Hacker News new | past | comments | ask | show | jobs | submit login
Automatic bug-repair system fixes 10 times as many errors as its predecessors (news.mit.edu)
137 points by jonbaer on Jan 30, 2016 | hide | past | favorite | 54 comments



Link to the paper mentioned in the article: http://people.csail.mit.edu/rinard/paper/popl16.pdf

quick summary: They trained on apr, curl, httpd, libtiff, php , python, svn, wireshark.

It basically trains the machine learning algorithm with the Abstrat syntax tree (AST) of the code before and after the successful patches. It then uses the machine learning predictions on real world defects and see what comes out of it.

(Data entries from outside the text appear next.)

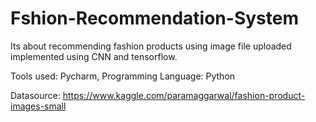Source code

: # Fshion-Recommendation-System
Its about recommending fashion products using image file uploaded implemented using CNN and tensorflow.

Tools used: Pycharm, 
Programming Language: Python

Datasource: https://www.kaggle.com/paramaggarwal/fashion-product-images-small



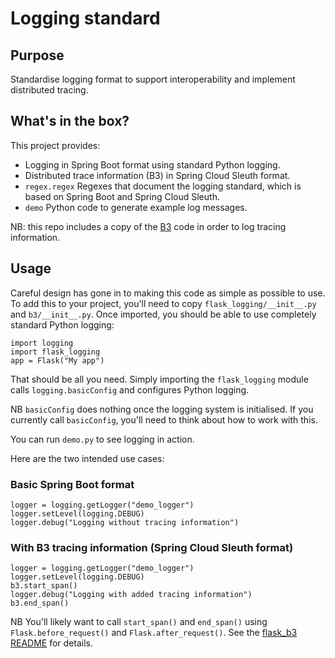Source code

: # Logging standard

## Purpose

Standardise logging format to support interoperability and implement distributed tracing.

## What's in the box?

This project provides:

 * Logging in Spring Boot format using standard Python logging.
 * Distributed trace information (B3) in Spring Cloud Sleuth format.
 * `regex.regex` Regexes that document the logging standard, which is based on Spring Boot and Spring Cloud Sleuth.
 * `demo` Python code to generate example log messages.

NB: this repo includes a copy of the [B3](https://gitlab.ros.gov.uk/CarbonD/flask_b3) 
code in order to log tracing information.

## Usage

Careful design has gone in to making this code as simple as possible to use.
To add this to your project, you'll need to copy `flask_logging/__init__.py` and `b3/__init__.py`.
Once imported, you should be able to use completely standard Python logging:

    import logging
    import flask_logging
    app = Flask("My app")

That should be all you need.
Simply importing the `flask_logging` module calls `logging.basicConfig` and configures Python logging. 

NB `basicConfig` does nothing once the logging system is initialised.
If you currently call `basicConfig`, you'll need to think about how to work with this.

You can run `demo.py` to see logging in action.

Here are the two intended use cases:

### Basic Spring Boot format

    logger = logging.getLogger("demo_logger")
    logger.setLevel(logging.DEBUG)
    logger.debug("Logging without tracing information")

### With B3 tracing information (Spring Cloud Sleuth format)

    logger = logging.getLogger("demo_logger")
    logger.setLevel(logging.DEBUG)
    b3.start_span()
    logger.debug("Logging with added tracing information")
    b3.end_span()

NB You'll likely want to call `start_span()` and `end_span()`
using `Flask.before_request()` and `Flask.after_request()`.
See the [flask_b3 README](https://gitlab.ros.gov.uk/CarbonD/flask_b3/blob/master/README.md)
for details.
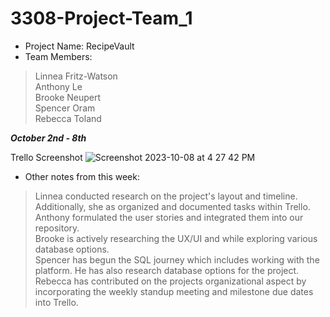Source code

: # 3308-Project-Team_1
- Project Name: RecipeVault
- Team Members: 
> Linnea Fritz-Watson <br>
> Anthony Le <br>
> Brooke Neupert <br>
> Spencer Oram <br>
> Rebecca Toland <br>

***October 2nd - 8th***

Trello Screenshot
![Screenshot 2023-10-08 at 4 27 42 PM](https://github.com/Team1-3308-Fall2023/3308-Project-Team_1/assets/97182468/981866b6-db26-47c5-b068-f4360b8adc82)

- Other notes from this week:
> Linnea conducted research on the project's layout and timeline. Additionally, she as organized and documented tasks within Trello. <br>
> Anthony formulated the user stories and integrated them into our repository. <br>
> Brooke is actively researching the UX/UI and while exploring various database options. <br>
> Spencer has begun the SQL journey which includes working with the platform. He has also research database options for the project.<br>
> Rebecca has contributed on the projects organizational aspect by incorporating the weekly standup meeting and milestone due dates into Trello. <br>
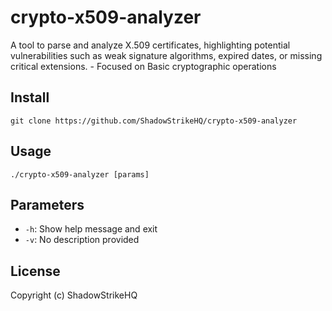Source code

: # crypto-x509-analyzer
A tool to parse and analyze X.509 certificates, highlighting potential vulnerabilities such as weak signature algorithms, expired dates, or missing critical extensions. - Focused on Basic cryptographic operations

## Install
`git clone https://github.com/ShadowStrikeHQ/crypto-x509-analyzer`

## Usage
`./crypto-x509-analyzer [params]`

## Parameters
- `-h`: Show help message and exit
- `-v`: No description provided

## License
Copyright (c) ShadowStrikeHQ
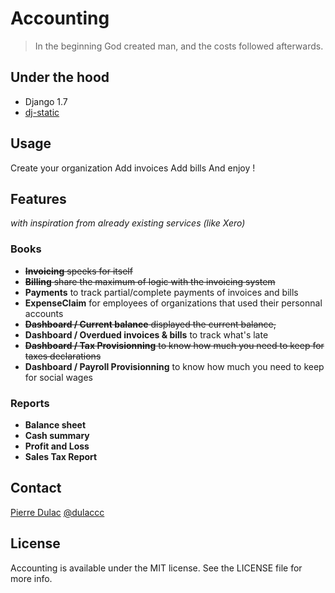 # Accounting

> In the beginning God created man, and the costs followed afterwards.


## Under the hood

- Django 1.7
- [dj-static](https://github.com/kennethreitz/dj-static)


## Usage

Create your organization
Add invoices
Add bills
And enjoy !


## Features

*with inspiration from already existing services (like Xero)*

### Books
- ~~**Invoicing** speeks for itself~~
- ~~**Billing** share the maximum of logic with the invoicing system~~
- **Payments** to track partial/complete payments of invoices and bills
- **ExpenseClaim** for employees of organizations that used their personnal accounts
- ~~**Dashboard / Current balance** displayed the current balance,~~
- **Dashboard / Overdued invoices & bills** to track what's late
- ~~**Dashboard / Tax Provisionning** to know how much you need to keep for taxes declarations~~
- **Dashboard / Payroll Provisionning** to know how much you need to keep for social wages

### Reports
- **Balance sheet**
- **Cash summary**
- **Profit and Loss**
- **Sales Tax Report**


## Contact

[Pierre Dulac](http://github.com/dulaccc)
[@dulaccc](https://twitter.com/dulaccc)

## License
Accounting is available under the MIT license. See the LICENSE file for more info.
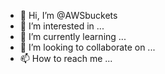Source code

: - 👋 Hi, I’m @AWSbuckets
- 👀 I’m interested in ...
- 🌱 I’m currently learning ...
- 💞️ I’m looking to collaborate on ...
- 📫 How to reach me ...

<!---
AWSbuckets/AWSbuckets is a ✨ special ✨ repository because its `README.md` (this file) appears on your GitHub profile.
You can click the Preview link to take a look at your changes.
--->
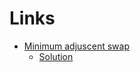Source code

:
Links
=======

- [Minimum adjuscent swap](https://leetcode.com/contest/biweekly-contest-42/problems/minimum-adjacent-swaps-for-k-consecutive-ones/) 
    - [Solution](https://leetcode.com/submissions/detail/436136423/)

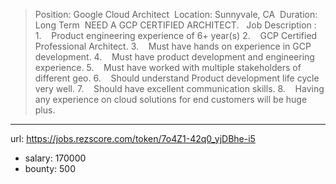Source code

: >Position: Google Cloud Architect 
>Location: Sunnyvale, CA 
>Duration: Long Term 
>NEED A GCP CERTIFIED ARCHITECT.  
>Job Description :
>1.    Product engineering experience of 6+ year(s)
>2.    GCP Certified Professional Architect.
>3.    Must have hands on experience in GCP development.
>4.    Must have product development and engineering experience.
>5.    Must have worked with multiple stakeholders of different geo.
>6.    Should understand Product development life cycle very well.
>7.    Should have excellent communication skills.
>8.    Having any experience on cloud solutions for end customers will be huge plus.
------
url: https://jobs.rezscore.com/token/7o4Z1-42q0_yjDBhe-i5
- salary: 170000
- bounty: 500
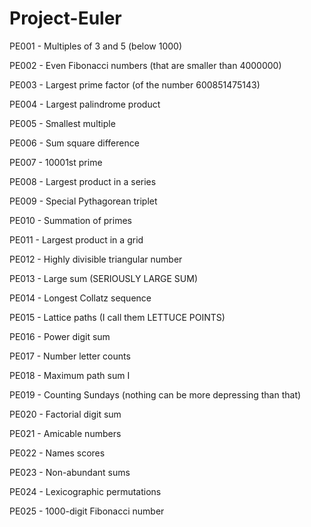 Project-Euler
=============

PE001 - Multiples of 3 and 5 (below 1000)

PE002 - Even Fibonacci numbers (that are smaller than 4000000)

PE003 - Largest prime factor (of the number 600851475143)

PE004 - Largest palindrome product

PE005 - Smallest multiple

PE006 - Sum square difference

PE007 - 10001st prime

PE008 - Largest product in a series

PE009 - Special Pythagorean triplet

PE010 - Summation of primes

PE011 - Largest product in a grid

PE012 - Highly divisible triangular number

PE013 - Large sum (SERIOUSLY LARGE SUM)

PE014 - Longest Collatz sequence

PE015 - Lattice paths (I call them LETTUCE POINTS)

PE016 - Power digit sum

PE017 - Number letter counts

PE018 - Maximum path sum I

PE019 - Counting Sundays (nothing can be more depressing than that)

PE020 - Factorial digit sum

PE021 - Amicable numbers

PE022 - Names scores

PE023 - Non-abundant sums

PE024 - Lexicographic permutations

PE025 - 1000-digit Fibonacci number
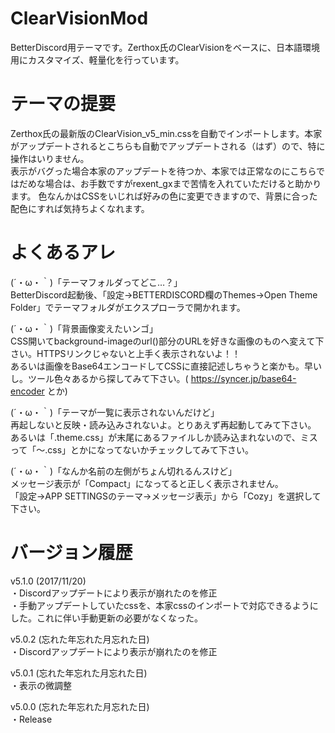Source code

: # ClearVisionMod
BetterDiscord用テーマです。Zerthox氏のClearVisionをベースに、日本語環境用にカスタマイズ、軽量化を行っています。

# テーマの提要
Zerthox氏の最新版のClearVision_v5_min.cssを自動でインポートします。本家がアップデートされるとこちらも自動でアップデートされる（はず）ので、特に操作はいりません。  
表示がバグった場合本家のアップデートを待つか、本家では正常なのにこちらではだめな場合は、お手数ですがrexent_gxまで苦情を入れていただけると助かります。
色なんかはCSSをいじれば好みの色に変更できますので、背景に合った配色にすれば気持ちよくなれます。

# よくあるアレ
(´・ω・｀)「テーマフォルダってどこ…？」  
BetterDiscord起動後、「設定→BETTERDISCORD欄のThemes→Open Theme Folder」でテーマフォルダがエクスプローラで開かれます。

(´・ω・｀)「背景画像変えたいンゴ」  
CSS開いてbackground-imageのurl()部分のURLを好きな画像のものへ変えて下さい。HTTPSリンクじゃないと上手く表示されないよ！！  
あるいは画像をBase64エンコードしてCSSに直接記述しちゃうと楽かも。早いし。ツール色々あるから探してみて下さい。( https://syncer.jp/base64-encoder とか)

(´・ω・｀)「テーマが一覧に表示されないんだけど」  
再起しないと反映・読み込みされないよ。とりあえず再起動してみて下さい。  
あるいは「.theme.css」が末尾にあるファイルしか読み込まれないので、ミスって「～.css」とかになってないかチェックしてみて下さい。

(´・ω・｀)「なんか名前の左側がちょん切れるんスけど」  
メッセージ表示が「Compact」になってると正しく表示されません。  
「設定→APP SETTINGSのテーマ→メッセージ表示」から「Cozy」を選択して下さい。  

# バージョン履歴
v5.1.0 (2017/11/20)  
・Discordアップデートにより表示が崩れたのを修正  
・手動アップデートしていたcssを、本家cssのインポートで対応できるようにした。これに伴い手動更新の必要がなくなった。

v5.0.2 (忘れた年忘れた月忘れた日)  
・Discordアップデートにより表示が崩れたのを修正

v5.0.1 (忘れた年忘れた月忘れた日)  
・表示の微調整

v5.0.0 (忘れた年忘れた月忘れた日)  
・Release
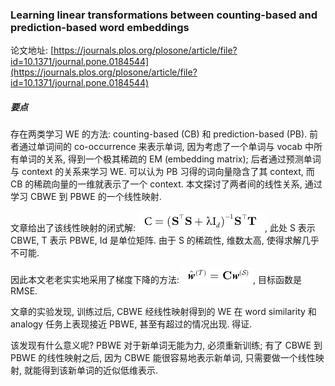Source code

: ### Learning linear transformations between counting-based and prediction-based word embeddings

论文地址: [https://journals.plos.org/plosone/article/file?id=10.1371/journal.pone.0184544](https://journals.plos.org/plosone/article/file?id=10.1371/journal.pone.0184544)

##### 要点

存在两类学习 WE 的方法: counting-based (CB) 和 prediction-based (PB). 前者通过单词间的 co-occurrence 来表示单词, 因为考虑了一个单词与 vocab 中所有单词的关系, 得到一个极其稀疏的 EM (embedding matrix); 后者通过预测单词与 context 的关系来学习 WE. 可以认为 PB 习得的词向量隐含了其 context, 而 CB 的稀疏向量的一维就表示了一个 context. 本文探讨了两者间的线性关系, 通过学习 CBWE 到 PBWE 的一个线性映射.

文章给出了该线性映射的闭式解: ![CB2PB close-form](../../img/201811/CB2PB_linear_projection_close-form.png), 此处 S 表示 CBWE, T 表示 PBWE, Id 是单位矩阵. 由于 S 的稀疏性, 维数太高, 使得求解几乎不可能.

因此本文老老实实地采用了梯度下降的方法: ![CB2PB stochasticly](../../img/201811/CB2PB_stochasticly.png), 目标函数是 RMSE.

文章的实验发现, 训练过后, CBWE 经线性映射得到的 WE 在 word similarity 和 analogy 任务上表现接近 PBWE, 甚至有超过的情况出现. 得证.

该发现有什么意义呢? PBWE 对于新单词无能为力, 必须重新训练; 有了 CBWE 到 PBWE 的线性映射之后, 因为 CBWE 能很容易地表示新单词, 只需要做一个线性映射, 就能得到该新单词的近似低维表示.
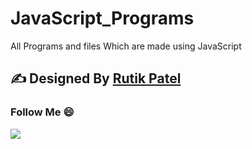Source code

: # JavaScript_Programs
All Programs and files Which are made using JavaScript


## ✍ Designed By [Rutik Patel](https://rutikkpatel.github.io/Portfolio1/)

### Follow Me 😄 
<a href="https://github.com/rutikkpatel" aria-label="Follow @rutikkpatel on GitHub"><img  src="https://img.shields.io/badge/Follow👉-@rutikkpatel-blue?style=for-the-badge"  />
</a>
<br>
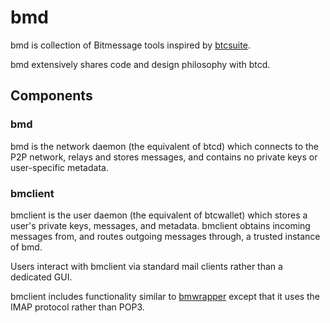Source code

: # bmd

bmd is collection of Bitmessage tools inspired by [btcsuite](https://github.com/btcsuite).

bmd extensively shares code and design philosophy with btcd.


## Components

### bmd

bmd is the network daemon (the equivalent of btcd) which connects to the P2P network, relays and stores messages, and contains no private keys or user-specific metadata.

### bmclient

bmclient is the user daemon (the equivalent of btcwallet) which stores a user's private keys, messages, and metadata. bmclient obtains incoming messages from, and routes outgoing messages through, a trusted instance of bmd.

Users interact with bmclient via standard mail clients rather than a dedicated GUI.

bmclient includes functionality similar to [bmwrapper](https://github.com/Arceliar/bmwrapper) except that it uses the IMAP protocol rather than POP3.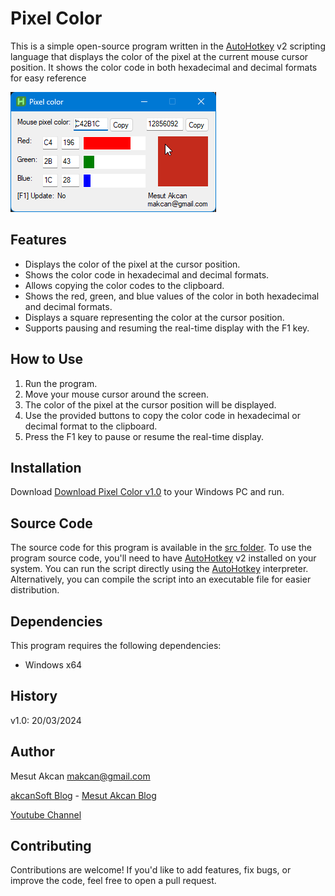 # Pixel Color

This is a simple open-source program written in the [AutoHotkey](https://www.autohotkey.com) v2 scripting language that displays the color of the pixel at the current mouse cursor position. It shows the color code in both hexadecimal and decimal formats for easy reference

![screen Shot](https://github.com/akcansoft/Pixel-Color/blob/main/screenshot_1.0.png)

## Features

- Displays the color of the pixel at the cursor position.
- Shows the color code in hexadecimal and decimal formats.
- Allows copying the color codes to the clipboard.
- Shows the red, green, and blue values of the color in both hexadecimal and decimal formats.
- Displays a square representing the color at the cursor position.
- Supports pausing and resuming the real-time display with the F1 key.

## How to Use

1. Run the program.
2. Move your mouse cursor around the screen.
3. The color of the pixel at the cursor position will be displayed.
4. Use the provided buttons to copy the color code in hexadecimal or decimal format to the clipboard.
5. Press the F1 key to pause or resume the real-time display.

## Installation

Download [Download Pixel Color v1.0](https://github.com/akcansoft/Pixel-Color/blob/main/pixel%20color%20v1.0.exe) to your Windows PC and run.

## Source Code

The source code for this program is available in the [src folder](https://github.com/akcansoft/Pixel-Color/tree/main/src). To use the program source code, you'll need to have [AutoHotkey](https://www.autohotkey.com) v2 installed on your system. You can run the script directly using the [AutoHotkey](https://www.autohotkey.com) interpreter. Alternatively, you can compile the script into an executable file for easier distribution.

## Dependencies

This program requires the following dependencies:

- Windows x64

## History

v1.0: 20/03/2024

## Author

Mesut Akcan makcan@gmail.com

[akcanSoft Blog](https://akcansoft.blogspot.com) - [Mesut Akcan Blog](https://mesutakcan.blogspot.com)

[Youtube Channel](https://www.youtube.com/mesutakcan)

## Contributing
Contributions are welcome! If you'd like to add features, fix bugs, or improve the code, feel free to open a pull request.
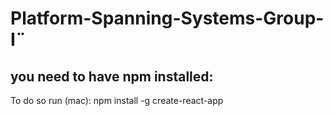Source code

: # Platform-Spanning-Systems-Group-I¨

## you need to have npm installed:
To do so run (mac): npm install -g create-react-app
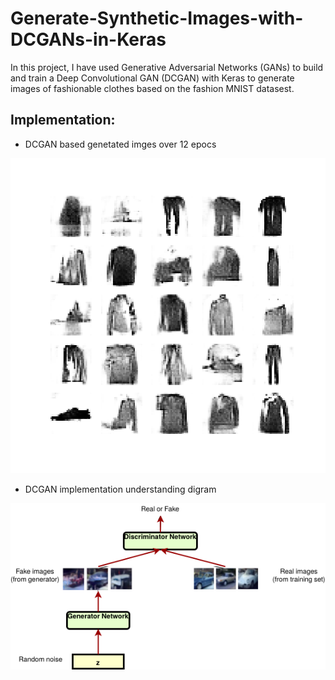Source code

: # Generate-Synthetic-Images-with-DCGANs-in-Keras
In this project, I have used Generative Adversarial Networks (GANs) to build and train a Deep Convolutional GAN (DCGAN) with Keras to generate images of fashionable clothes based on the fashion MNIST datasest.

## Implementation:
- DCGAN based genetated imges over 12 epocs 

 ![mainGIF](https://github.com/padam56/Generate-Synthetic-Images-with-DCGANs/blob/main/dcgan.gif)

- DCGAN implementation understanding digram

 ![dcgan](https://github.com/padam56/Generate-Synthetic-Images-with-DCGANs/blob/main/DCGAN.png)
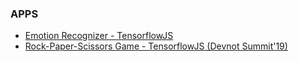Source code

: ### APPS
* [Emotion Recognizer - TensorflowJS](https://yavuzkomecoglu.github.io/apps/emotion-recognizer-tfjs/)
* [Rock-Paper-Scissors Game - TensorflowJS (Devnot Summit'19)](https://yavuzkomecoglu.github.io/apps/rock-paper-scissors-tfjs/index.html)
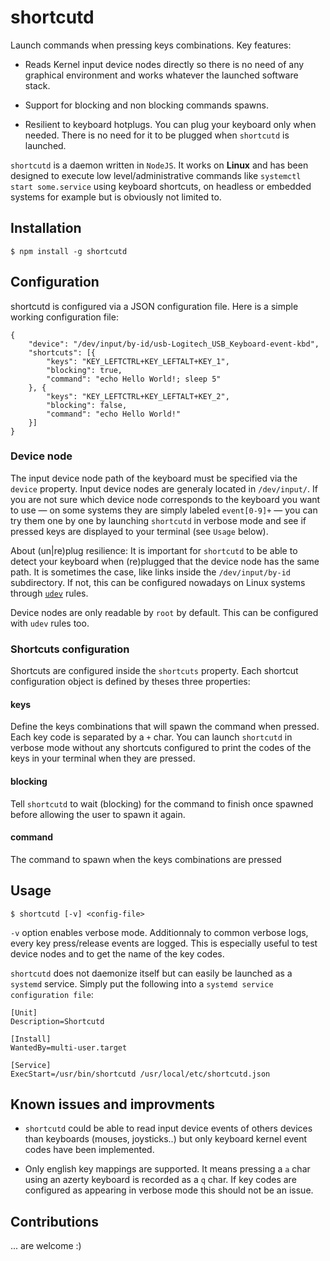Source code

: shortcutd
=========

Launch commands when pressing keys combinations. Key features:

-   Reads Kernel input device nodes directly so there is no need of any
    graphical environment and works whatever the launched software
    stack.

-   Support for blocking and non blocking commands spawns.

-   Resilient to keyboard hotplugs. You can plug your keyboard only when
    needed. There is no need for it to be plugged when `shortcutd` is
    launched.

`shortcutd` is a daemon written in `NodeJS`. It works on **Linux** and
has been designed to execute low level/administrative commands like
`systemctl start some.service` using keyboard shortcuts, on headless or
embedded systems for example but is obviously not limited to.

Installation
------------

    $ npm install -g shortcutd

Configuration
-------------

shortcutd is configured via a JSON configuration file. Here is a simple
working configuration file:

    {
        "device": "/dev/input/by-id/usb-Logitech_USB_Keyboard-event-kbd",
        "shortcuts": [{
            "keys": "KEY_LEFTCTRL+KEY_LEFTALT+KEY_1",
            "blocking": true,
            "command": "echo Hello World!; sleep 5" 
        }, {
            "keys": "KEY_LEFTCTRL+KEY_LEFTALT+KEY_2",
            "blocking": false,
            "command": "echo Hello World!"
        }]
    }

### Device node

The input device node path of the keyboard must be specified via the
`device` property. Input device nodes are generaly located in
`/dev/input/`. If you are not sure which device node corresponds to the
keyboard you want to use — on some systems they are simply labeled
`event[0-9]+` — you can try them one by one by launching `shortcutd` in
verbose mode and see if pressed keys are displayed to your terminal (see
`Usage` below).

About (un|re)plug resilience: It is important for `shortcutd` to be able
to detect your keyboard when (re)plugged that the device node has the
same path. It is sometimes the case, like links inside the
`/dev/input/by-id` subdirectory. If not, this can be configured nowadays
on Linux systems through [`udev`](https://en.wikipedia.org/wiki/Udev)
rules.

Device nodes are only readable by `root` by default. This can be
configured with `udev` rules too.

### Shortcuts configuration

Shortcuts are configured inside the `shortcuts` property. Each shortcut
configuration object is defined by theses three properties:

#### keys

Define the keys combinations that will spawn the command when pressed.  Each
key code is separated by a `+` char. You can launch `shortcutd` in verbose mode
without any shortcuts configured to print the codes of the keys in your
terminal when they are pressed.

#### blocking

Tell `shortcutd` to wait (blocking) for the command to finish once
spawned before allowing the user to spawn it again.

#### command

The command to spawn when the keys combinations are pressed

Usage
-----

    $ shortcutd [-v] <config-file>

`-v` option enables verbose mode. Additionnaly to common verbose logs,
every key press/release events are logged. This is especially useful
to test device nodes and to get the name of the key codes.

`shortcutd` does not daemonize itself but can easily be launched as a `systemd`
service. Simply put the following into a `systemd service configuration file`: 

    [Unit]
    Description=Shortcutd

    [Install]
    WantedBy=multi-user.target

    [Service]
    ExecStart=/usr/bin/shortcutd /usr/local/etc/shortcutd.json

Known issues and improvments
----------------------------

-   `shortcutd` could be able to read input device events of others
    devices than keyboards (mouses, joysticks..) but only keyboard
    kernel event codes have been implemented.

-   Only english key mappings are supported. It means pressing a `a`
    char using an azerty keyboard is recorded as a `q` char. If key
    codes are configured as appearing in verbose mode this should not be
    an issue.

Contributions
-------------

... are welcome :)
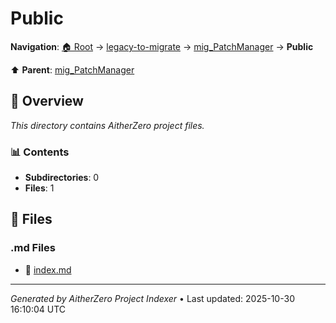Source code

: # Public

**Navigation**: [🏠 Root](../../../index.md) → [legacy-to-migrate](../../index.md) → [mig_PatchManager](../index.md) → **Public**

⬆️ **Parent**: [mig_PatchManager](../index.md)

## 📖 Overview

*This directory contains AitherZero project files.*

### 📊 Contents

- **Subdirectories**: 0
- **Files**: 1

## 📄 Files

### .md Files

- 📝 [index.md](./index.md)

---

*Generated by AitherZero Project Indexer* • Last updated: 2025-10-30 16:10:04 UTC

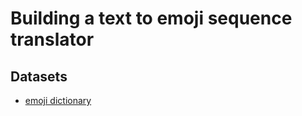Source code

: # Building a text to emoji sequence translator

## Datasets

- [emoji dictionary](https://www.kaggle.com/eliasdabbas/emoji-data-descriptions-codepoints)

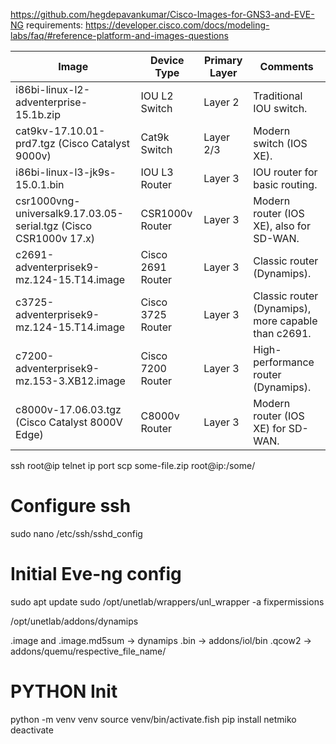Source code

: https://github.com/hegdepavankumar/Cisco-Images-for-GNS3-and-EVE-NG
requirements: https://developer.cisco.com/docs/modeling-labs/faq/#reference-platform-and-images-questions

| Image                                                            | Device Type       | Primary Layer | Comments                                            |
|------------------------------------------------------------------|-------------------|---------------|-----------------------------------------------------|
| i86bi-linux-l2-adventerprise-15.1b.zip                           | IOU L2 Switch     | Layer 2       | Traditional IOU switch.                             |
| cat9kv-17.10.01-prd7.tgz (Cisco Catalyst 9000v)                  | Cat9k Switch      | Layer 2/3     | Modern switch (IOS XE).                             |
| i86bi-linux-l3-jk9s-15.0.1.bin                                   | IOU L3 Router     | Layer 3       | IOU router for basic routing.                       |
| csr1000vng-universalk9.17.03.05-serial.tgz (Cisco CSR1000v 17.x) | CSR1000v Router   | Layer 3       | Modern router (IOS XE), also for SD-WAN.            |
| c2691-adventerprisek9-mz.124-15.T14.image                        | Cisco 2691 Router | Layer 3       | Classic router (Dynamips).                          |
| c3725-adventerprisek9-mz.124-15.T14.image                        | Cisco 3725 Router | Layer 3       | Classic router (Dynamips), more capable than c2691. |
| c7200-adventerprisek9-mz.153-3.XB12.image                        | Cisco 7200 Router | Layer 3       | High-performance router (Dynamips).                 |
| c8000v-17.06.03.tgz (Cisco Catalyst 8000V Edge)                  | C8000v Router     | Layer 3       | Modern router (IOS XE) for SD-WAN.                  |

ssh root@ip
telnet ip port
scp some-file.zip root@ip:/some/


# Configure ssh
sudo nano /etc/ssh/sshd_config

# Initial Eve-ng config

sudo apt update
sudo /opt/unetlab/wrappers/unl_wrapper -a fixpermissions

/opt/unetlab/addons/dynamips

.image and .image.md5sum -> dynamips
.bin -> addons/iol/bin
.qcow2 -> addons/quemu/respective_file_name/



# PYTHON Init

python -m venv venv
source venv/bin/activate.fish
pip install netmiko
deactivate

Oh man. I'm already behind on reviewing the Pull Requests I get from human contributors. :(


This is undoubtedly cool research, but how useful is the automatic generation of a fix? In practice, finding the bug is by far the most important step. Once you've identified the problematic code, it's normally trivial to fix it.


That makes me think of the amount of satisfaction one will receive pushing MIT's autofix-it button as opposed to those seconds or minutes when you've caught the fucker and go in for the final fix.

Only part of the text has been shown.